** Work order **
From the entries below, copy every line that has the word "single".

** Extracted entries **
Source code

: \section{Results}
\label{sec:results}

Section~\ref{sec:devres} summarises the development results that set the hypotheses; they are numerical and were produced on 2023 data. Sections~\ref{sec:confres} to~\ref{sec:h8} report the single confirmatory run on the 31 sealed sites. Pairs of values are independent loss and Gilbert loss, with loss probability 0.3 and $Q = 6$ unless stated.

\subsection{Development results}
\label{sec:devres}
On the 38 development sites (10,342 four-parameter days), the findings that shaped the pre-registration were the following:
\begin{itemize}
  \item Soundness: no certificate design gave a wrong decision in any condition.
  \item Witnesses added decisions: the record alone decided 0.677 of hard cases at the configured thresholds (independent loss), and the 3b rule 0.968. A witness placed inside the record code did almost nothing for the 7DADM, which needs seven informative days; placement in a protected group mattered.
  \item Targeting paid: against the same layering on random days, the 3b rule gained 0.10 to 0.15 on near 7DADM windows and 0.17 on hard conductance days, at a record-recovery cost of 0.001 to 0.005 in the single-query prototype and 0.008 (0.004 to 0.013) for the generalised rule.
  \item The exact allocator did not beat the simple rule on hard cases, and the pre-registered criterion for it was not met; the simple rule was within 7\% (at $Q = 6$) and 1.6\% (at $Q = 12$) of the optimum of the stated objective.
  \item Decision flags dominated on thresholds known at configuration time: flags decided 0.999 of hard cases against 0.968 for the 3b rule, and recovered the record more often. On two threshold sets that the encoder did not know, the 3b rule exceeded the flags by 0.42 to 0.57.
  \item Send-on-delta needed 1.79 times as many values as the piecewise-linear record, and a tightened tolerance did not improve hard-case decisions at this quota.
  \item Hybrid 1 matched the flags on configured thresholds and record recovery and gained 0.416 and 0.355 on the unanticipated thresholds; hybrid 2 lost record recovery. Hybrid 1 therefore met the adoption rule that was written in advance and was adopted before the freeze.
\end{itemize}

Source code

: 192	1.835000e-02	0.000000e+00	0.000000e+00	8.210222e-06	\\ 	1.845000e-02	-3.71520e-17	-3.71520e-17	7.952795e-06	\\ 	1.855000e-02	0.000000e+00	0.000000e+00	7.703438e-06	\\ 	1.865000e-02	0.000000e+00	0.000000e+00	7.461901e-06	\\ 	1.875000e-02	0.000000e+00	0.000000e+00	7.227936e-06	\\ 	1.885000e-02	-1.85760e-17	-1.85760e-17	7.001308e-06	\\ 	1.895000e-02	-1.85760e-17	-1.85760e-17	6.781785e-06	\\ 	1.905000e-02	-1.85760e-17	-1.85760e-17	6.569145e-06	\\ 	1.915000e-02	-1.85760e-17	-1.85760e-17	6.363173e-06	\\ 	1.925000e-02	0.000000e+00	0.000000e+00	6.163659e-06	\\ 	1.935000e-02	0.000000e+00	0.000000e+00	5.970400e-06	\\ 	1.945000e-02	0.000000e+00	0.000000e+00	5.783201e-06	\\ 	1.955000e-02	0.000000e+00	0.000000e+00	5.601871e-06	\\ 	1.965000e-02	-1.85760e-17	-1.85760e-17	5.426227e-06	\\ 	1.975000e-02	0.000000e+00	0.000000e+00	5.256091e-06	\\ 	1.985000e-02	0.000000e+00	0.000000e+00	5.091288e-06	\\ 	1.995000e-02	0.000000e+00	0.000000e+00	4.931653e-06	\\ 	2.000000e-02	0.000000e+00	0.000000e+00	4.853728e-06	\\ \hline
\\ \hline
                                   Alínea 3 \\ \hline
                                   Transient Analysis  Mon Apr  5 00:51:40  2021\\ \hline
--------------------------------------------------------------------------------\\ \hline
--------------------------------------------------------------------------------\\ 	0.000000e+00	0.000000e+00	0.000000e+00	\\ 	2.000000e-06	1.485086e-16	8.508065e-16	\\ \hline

** Exercise output **
Section~\ref{sec:devres} summarises the development results that set the hypotheses; they are numerical and were produced on 2023 data. Sections~\ref{sec:confres} to~\ref{sec:h8} report the single confirmatory run on the 31 sealed sites. Pairs of values are independent loss and Gilbert loss, with loss probability 0.3 and $Q = 6$ unless stated.
  \item Targeting paid: against the same layering on random days, the 3b rule gained 0.10 to 0.15 on near 7DADM windows and 0.17 on hard conductance days, at a record-recovery cost of 0.001 to 0.005 in the single-query prototype and 0.008 (0.004 to 0.013) for the generalised rule.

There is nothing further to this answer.